WHAT YOU NEED TO DO: Show all lines from the material that carry the word "Computational".

SUPPLIED DATA:
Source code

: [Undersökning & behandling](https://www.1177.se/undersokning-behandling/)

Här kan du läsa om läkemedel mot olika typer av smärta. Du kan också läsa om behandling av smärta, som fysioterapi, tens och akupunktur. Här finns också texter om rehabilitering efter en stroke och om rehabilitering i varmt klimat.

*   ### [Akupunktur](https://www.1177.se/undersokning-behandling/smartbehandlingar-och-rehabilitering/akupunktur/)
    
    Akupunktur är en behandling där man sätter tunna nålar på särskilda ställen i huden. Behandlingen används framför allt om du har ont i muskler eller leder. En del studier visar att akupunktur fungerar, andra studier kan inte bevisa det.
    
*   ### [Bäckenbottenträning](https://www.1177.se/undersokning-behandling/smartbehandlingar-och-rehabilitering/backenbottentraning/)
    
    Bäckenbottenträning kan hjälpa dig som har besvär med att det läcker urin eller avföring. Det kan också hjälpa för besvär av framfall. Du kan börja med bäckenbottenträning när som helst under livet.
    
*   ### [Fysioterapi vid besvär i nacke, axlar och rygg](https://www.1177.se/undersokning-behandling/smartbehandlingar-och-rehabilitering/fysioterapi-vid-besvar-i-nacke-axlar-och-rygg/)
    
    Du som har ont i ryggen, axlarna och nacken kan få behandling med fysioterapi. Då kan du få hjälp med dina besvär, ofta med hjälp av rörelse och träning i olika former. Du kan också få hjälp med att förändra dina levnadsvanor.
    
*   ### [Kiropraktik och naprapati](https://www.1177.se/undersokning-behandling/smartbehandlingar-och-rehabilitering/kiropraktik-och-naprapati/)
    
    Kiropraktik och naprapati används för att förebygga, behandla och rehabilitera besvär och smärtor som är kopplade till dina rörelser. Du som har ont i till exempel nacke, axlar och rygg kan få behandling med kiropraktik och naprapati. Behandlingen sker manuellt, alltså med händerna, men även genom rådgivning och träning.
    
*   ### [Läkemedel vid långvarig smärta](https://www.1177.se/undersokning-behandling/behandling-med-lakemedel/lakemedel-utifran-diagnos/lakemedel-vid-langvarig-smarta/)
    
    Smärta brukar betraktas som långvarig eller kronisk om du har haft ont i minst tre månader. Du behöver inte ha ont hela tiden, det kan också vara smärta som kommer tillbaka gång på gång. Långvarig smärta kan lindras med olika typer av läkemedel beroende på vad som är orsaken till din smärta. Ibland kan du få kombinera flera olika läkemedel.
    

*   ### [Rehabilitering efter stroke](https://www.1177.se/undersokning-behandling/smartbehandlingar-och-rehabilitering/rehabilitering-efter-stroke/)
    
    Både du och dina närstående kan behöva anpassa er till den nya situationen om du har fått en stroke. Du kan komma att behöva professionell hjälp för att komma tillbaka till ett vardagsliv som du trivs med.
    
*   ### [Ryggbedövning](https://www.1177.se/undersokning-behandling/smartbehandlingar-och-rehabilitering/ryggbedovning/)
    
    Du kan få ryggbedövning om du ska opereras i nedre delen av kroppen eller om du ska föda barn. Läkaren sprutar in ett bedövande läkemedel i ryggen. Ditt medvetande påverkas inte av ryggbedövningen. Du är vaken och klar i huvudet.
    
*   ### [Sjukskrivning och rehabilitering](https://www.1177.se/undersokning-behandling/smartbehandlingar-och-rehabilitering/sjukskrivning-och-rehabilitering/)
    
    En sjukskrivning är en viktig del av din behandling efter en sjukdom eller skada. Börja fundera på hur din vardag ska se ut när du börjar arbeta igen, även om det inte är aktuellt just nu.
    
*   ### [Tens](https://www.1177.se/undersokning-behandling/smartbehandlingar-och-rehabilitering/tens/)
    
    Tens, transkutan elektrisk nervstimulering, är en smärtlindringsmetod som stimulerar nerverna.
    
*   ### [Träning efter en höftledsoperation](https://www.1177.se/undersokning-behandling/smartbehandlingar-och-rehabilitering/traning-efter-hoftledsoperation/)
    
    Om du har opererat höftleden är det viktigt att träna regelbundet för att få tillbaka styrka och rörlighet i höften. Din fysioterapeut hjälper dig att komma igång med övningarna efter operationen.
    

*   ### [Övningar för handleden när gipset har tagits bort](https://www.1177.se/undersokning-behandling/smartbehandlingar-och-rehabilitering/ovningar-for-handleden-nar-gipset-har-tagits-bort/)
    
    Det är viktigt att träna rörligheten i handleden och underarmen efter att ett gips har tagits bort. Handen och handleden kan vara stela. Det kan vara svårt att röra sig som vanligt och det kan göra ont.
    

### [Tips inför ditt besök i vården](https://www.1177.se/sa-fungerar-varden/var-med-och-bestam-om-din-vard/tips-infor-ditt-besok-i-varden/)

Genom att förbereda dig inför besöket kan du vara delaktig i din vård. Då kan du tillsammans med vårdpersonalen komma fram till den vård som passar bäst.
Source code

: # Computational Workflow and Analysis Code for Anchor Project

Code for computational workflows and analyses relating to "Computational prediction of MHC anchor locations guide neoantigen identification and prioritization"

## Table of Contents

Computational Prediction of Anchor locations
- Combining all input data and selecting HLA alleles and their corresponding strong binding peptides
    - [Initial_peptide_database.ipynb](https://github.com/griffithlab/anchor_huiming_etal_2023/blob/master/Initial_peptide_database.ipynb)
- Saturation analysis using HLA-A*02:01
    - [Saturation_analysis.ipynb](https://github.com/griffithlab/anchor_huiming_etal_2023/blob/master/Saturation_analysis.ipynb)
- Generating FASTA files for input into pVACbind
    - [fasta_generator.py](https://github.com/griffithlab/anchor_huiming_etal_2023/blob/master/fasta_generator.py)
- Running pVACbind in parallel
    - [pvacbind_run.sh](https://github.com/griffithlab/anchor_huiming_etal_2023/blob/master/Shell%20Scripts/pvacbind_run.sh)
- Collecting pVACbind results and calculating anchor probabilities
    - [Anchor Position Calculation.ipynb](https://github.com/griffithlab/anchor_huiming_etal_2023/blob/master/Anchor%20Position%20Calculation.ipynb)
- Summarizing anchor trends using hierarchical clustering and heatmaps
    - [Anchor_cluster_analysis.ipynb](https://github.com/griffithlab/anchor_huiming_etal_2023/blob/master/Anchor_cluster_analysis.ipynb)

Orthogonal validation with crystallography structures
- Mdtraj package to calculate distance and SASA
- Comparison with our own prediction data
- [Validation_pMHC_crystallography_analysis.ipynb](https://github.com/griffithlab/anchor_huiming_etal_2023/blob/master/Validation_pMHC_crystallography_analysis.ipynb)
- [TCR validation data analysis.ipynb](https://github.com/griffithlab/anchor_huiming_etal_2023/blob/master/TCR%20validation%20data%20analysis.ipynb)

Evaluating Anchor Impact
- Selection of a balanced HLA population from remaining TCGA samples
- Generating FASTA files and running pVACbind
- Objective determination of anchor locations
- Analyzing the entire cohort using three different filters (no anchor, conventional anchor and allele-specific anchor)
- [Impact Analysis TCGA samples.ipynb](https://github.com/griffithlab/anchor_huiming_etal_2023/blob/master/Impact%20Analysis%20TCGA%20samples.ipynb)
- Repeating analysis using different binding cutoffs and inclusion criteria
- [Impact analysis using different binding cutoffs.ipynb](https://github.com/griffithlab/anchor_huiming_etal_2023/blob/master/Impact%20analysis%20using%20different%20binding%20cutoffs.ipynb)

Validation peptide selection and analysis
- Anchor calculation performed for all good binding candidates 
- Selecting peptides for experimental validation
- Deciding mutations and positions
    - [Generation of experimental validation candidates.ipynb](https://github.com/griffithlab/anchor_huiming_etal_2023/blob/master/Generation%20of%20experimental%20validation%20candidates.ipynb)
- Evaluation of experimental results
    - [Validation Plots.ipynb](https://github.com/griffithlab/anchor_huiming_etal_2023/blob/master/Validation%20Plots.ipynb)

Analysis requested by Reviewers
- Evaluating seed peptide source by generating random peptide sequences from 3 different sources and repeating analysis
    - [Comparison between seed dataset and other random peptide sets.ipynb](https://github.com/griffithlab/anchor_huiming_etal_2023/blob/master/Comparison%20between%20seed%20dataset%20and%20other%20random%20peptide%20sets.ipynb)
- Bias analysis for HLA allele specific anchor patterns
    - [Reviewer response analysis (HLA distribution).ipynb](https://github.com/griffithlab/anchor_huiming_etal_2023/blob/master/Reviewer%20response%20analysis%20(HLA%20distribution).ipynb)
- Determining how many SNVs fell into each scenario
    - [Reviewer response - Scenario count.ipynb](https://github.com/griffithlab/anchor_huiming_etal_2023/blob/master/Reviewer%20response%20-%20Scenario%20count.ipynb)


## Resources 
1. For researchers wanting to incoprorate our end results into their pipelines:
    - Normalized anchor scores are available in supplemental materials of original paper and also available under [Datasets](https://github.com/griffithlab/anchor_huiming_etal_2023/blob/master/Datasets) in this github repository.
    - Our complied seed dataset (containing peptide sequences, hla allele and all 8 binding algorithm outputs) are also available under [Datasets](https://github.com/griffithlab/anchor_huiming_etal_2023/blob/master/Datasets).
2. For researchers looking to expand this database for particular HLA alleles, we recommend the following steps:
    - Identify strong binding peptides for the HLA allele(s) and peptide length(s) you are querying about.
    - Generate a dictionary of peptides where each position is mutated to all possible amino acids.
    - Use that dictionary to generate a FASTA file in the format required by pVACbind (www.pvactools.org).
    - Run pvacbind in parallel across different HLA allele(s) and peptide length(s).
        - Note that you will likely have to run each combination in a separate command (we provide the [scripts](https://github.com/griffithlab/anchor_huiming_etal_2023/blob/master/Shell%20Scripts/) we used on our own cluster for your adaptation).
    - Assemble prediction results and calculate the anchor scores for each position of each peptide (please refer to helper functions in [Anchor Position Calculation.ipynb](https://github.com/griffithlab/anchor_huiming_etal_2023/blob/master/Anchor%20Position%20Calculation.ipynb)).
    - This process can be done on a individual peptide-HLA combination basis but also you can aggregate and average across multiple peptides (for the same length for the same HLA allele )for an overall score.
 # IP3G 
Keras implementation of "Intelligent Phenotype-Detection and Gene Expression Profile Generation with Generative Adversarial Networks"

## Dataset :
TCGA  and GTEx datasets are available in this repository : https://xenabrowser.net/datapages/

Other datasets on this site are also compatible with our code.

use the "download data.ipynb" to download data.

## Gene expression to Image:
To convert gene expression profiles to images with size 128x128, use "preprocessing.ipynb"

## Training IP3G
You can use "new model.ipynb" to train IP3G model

RESULT BELOW:
: # Computational Workflow and Analysis Code for Anchor Project
Code for computational workflows and analyses relating to "Computational prediction of MHC anchor locations guide neoantigen identification and prioritization"
Computational Prediction of Anchor locations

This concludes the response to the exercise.